• _Problem details_: Whenever the string "file" turns up in a line below, that line should be copied.

• _Input_:

——————

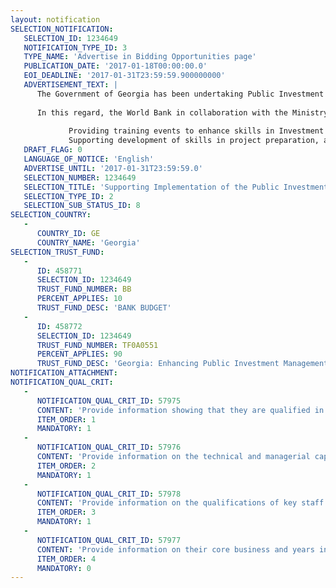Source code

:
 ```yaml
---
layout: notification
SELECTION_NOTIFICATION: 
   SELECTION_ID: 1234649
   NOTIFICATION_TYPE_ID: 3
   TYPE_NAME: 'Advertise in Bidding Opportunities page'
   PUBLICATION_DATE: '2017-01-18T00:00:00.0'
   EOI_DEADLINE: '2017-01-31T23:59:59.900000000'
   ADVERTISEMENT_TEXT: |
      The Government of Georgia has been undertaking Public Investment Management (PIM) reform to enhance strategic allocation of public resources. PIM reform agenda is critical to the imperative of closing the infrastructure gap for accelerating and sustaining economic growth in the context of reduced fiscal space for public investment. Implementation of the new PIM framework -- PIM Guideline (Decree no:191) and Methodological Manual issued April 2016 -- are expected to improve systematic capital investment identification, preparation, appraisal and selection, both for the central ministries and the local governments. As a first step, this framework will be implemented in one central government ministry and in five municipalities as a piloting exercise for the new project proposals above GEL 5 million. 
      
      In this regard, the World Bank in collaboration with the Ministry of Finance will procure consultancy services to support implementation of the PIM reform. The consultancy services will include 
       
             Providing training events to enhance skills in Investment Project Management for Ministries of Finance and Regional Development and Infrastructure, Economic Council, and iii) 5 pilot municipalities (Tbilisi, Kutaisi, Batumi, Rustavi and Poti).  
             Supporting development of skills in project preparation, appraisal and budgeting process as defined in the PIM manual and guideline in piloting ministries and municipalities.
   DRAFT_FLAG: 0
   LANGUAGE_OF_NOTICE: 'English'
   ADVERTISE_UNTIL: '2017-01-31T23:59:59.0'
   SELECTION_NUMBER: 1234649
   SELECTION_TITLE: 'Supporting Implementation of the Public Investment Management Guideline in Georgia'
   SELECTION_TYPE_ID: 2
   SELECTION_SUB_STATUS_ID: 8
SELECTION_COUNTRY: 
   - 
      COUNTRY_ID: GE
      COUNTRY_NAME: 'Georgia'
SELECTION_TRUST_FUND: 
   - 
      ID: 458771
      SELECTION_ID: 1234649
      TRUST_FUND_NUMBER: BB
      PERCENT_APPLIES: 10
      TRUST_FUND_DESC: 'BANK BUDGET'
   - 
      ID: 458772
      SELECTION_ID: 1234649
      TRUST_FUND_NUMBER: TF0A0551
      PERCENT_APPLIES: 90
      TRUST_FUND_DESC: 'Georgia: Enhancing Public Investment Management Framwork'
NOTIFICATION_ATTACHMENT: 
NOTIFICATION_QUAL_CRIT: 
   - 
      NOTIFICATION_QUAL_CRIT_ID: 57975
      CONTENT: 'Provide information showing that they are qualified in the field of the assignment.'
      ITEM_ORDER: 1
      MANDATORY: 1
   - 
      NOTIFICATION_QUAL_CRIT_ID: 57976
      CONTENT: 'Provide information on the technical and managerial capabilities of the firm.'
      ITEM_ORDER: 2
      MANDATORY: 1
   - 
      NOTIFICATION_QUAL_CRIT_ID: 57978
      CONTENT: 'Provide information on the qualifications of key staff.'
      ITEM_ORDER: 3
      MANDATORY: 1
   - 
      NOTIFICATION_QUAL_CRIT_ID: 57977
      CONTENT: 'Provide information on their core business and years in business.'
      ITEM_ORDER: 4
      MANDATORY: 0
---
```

——————

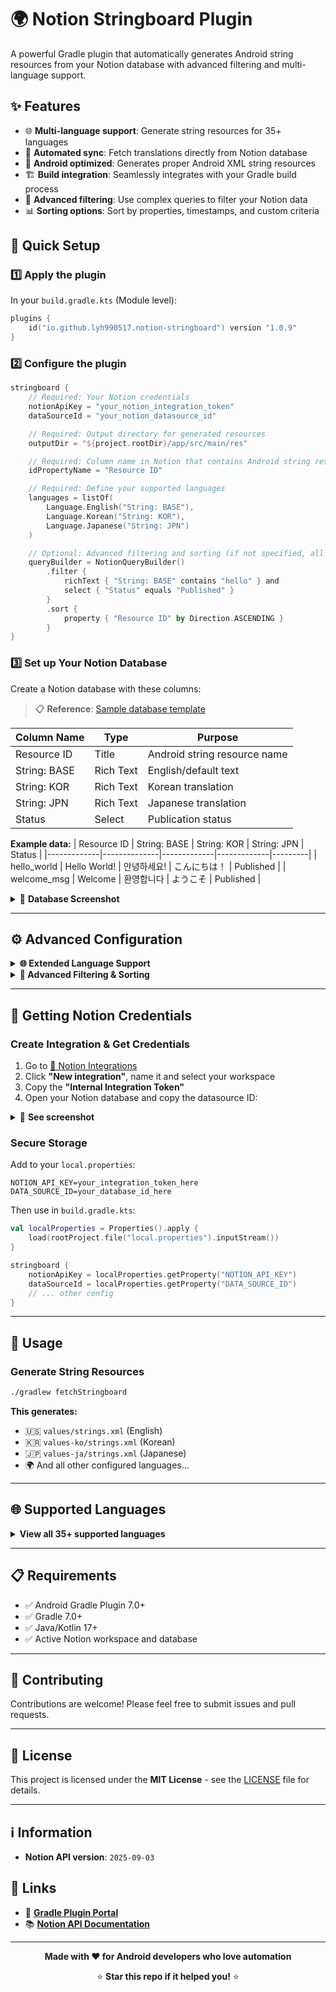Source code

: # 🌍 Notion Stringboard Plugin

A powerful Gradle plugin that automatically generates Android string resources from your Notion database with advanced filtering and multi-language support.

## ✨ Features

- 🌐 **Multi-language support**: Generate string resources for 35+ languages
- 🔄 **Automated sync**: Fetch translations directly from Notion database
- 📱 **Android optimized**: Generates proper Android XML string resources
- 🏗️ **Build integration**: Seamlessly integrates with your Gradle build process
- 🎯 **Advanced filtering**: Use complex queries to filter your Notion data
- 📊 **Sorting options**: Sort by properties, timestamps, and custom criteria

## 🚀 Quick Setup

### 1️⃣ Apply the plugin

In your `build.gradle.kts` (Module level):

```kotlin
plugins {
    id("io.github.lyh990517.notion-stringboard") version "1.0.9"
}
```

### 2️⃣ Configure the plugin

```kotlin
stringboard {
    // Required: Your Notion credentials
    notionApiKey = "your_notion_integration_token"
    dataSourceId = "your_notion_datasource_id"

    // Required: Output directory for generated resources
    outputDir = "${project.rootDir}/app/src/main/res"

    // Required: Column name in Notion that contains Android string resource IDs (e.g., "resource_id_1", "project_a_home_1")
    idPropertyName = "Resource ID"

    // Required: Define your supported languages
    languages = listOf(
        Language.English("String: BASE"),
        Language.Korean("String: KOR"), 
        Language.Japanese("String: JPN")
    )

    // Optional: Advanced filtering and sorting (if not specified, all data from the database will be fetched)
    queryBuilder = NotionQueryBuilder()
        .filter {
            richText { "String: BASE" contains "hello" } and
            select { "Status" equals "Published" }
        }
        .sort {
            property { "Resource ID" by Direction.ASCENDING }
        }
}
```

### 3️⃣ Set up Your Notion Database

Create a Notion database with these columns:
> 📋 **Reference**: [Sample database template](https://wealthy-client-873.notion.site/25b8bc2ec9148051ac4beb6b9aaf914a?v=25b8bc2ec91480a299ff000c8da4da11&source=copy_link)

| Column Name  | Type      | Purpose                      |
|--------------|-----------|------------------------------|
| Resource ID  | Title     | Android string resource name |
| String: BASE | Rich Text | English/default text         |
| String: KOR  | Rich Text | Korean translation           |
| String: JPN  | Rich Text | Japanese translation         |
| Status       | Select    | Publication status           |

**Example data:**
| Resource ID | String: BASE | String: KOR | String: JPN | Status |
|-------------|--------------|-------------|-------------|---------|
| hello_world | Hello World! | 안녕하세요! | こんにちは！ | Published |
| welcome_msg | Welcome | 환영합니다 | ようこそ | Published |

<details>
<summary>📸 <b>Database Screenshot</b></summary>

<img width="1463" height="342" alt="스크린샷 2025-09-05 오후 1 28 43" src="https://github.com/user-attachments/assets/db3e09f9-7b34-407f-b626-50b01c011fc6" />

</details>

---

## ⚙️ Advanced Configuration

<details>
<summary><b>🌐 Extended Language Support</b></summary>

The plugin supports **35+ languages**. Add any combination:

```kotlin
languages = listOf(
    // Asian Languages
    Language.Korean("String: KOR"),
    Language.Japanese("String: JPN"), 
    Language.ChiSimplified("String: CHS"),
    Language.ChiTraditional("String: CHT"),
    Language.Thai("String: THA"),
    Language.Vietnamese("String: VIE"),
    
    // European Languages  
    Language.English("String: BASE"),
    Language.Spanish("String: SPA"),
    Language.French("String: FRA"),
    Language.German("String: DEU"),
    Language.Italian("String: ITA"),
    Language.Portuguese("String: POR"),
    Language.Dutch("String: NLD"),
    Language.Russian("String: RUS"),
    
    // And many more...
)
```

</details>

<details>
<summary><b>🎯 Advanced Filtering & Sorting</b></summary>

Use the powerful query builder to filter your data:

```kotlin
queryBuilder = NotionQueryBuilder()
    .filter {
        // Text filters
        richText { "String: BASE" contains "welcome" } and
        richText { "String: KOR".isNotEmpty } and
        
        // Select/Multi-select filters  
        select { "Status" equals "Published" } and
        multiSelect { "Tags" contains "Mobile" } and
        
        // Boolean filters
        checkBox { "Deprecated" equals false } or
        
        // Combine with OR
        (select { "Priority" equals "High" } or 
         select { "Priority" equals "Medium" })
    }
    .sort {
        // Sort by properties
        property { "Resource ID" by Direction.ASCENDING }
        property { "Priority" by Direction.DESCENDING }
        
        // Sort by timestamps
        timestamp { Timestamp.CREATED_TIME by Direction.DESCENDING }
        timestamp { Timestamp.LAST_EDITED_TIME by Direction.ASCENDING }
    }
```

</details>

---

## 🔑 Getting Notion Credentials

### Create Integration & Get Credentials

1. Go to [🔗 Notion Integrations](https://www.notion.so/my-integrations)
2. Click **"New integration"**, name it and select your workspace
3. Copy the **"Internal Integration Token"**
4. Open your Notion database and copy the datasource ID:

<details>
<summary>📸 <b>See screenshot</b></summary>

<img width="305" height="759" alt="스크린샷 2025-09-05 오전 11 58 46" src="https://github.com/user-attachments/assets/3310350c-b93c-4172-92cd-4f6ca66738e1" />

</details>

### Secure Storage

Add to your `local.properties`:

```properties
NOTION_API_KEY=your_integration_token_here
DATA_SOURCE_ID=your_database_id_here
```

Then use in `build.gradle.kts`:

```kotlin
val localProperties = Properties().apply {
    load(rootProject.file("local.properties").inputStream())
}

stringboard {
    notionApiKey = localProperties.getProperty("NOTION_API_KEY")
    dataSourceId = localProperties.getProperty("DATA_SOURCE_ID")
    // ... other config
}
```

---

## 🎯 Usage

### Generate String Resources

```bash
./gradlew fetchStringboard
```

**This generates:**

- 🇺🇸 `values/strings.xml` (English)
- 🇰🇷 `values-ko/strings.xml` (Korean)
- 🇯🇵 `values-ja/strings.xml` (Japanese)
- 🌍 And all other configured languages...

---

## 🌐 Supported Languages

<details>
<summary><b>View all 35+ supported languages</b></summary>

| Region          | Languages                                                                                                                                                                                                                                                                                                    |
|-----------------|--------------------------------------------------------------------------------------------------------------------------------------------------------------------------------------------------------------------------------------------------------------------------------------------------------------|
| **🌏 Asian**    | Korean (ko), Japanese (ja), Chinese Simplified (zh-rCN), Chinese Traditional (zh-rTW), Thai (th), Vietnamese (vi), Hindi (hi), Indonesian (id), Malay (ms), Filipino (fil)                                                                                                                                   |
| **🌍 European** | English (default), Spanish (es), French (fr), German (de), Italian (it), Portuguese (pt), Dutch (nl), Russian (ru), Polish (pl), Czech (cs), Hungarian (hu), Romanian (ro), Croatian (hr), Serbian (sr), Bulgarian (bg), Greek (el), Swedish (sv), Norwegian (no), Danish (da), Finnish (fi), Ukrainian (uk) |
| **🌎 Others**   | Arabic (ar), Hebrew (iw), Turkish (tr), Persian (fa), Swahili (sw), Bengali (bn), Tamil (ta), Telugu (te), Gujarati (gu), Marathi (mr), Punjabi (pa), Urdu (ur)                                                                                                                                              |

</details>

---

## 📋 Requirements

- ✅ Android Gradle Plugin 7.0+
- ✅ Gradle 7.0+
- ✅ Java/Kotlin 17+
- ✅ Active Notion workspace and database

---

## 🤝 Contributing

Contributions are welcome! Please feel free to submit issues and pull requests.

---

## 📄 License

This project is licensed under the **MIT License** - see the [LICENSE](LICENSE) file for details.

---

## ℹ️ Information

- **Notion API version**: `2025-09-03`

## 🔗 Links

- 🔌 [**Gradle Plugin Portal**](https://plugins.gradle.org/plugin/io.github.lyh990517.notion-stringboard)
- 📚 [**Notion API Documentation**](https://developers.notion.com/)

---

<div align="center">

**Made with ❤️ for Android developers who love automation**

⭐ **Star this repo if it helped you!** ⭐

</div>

——————

• _Result below_:
    load(rootProject.file("local.properties").inputStream())
This project is licensed under the **MIT License** - see the [LICENSE](LICENSE) file for details.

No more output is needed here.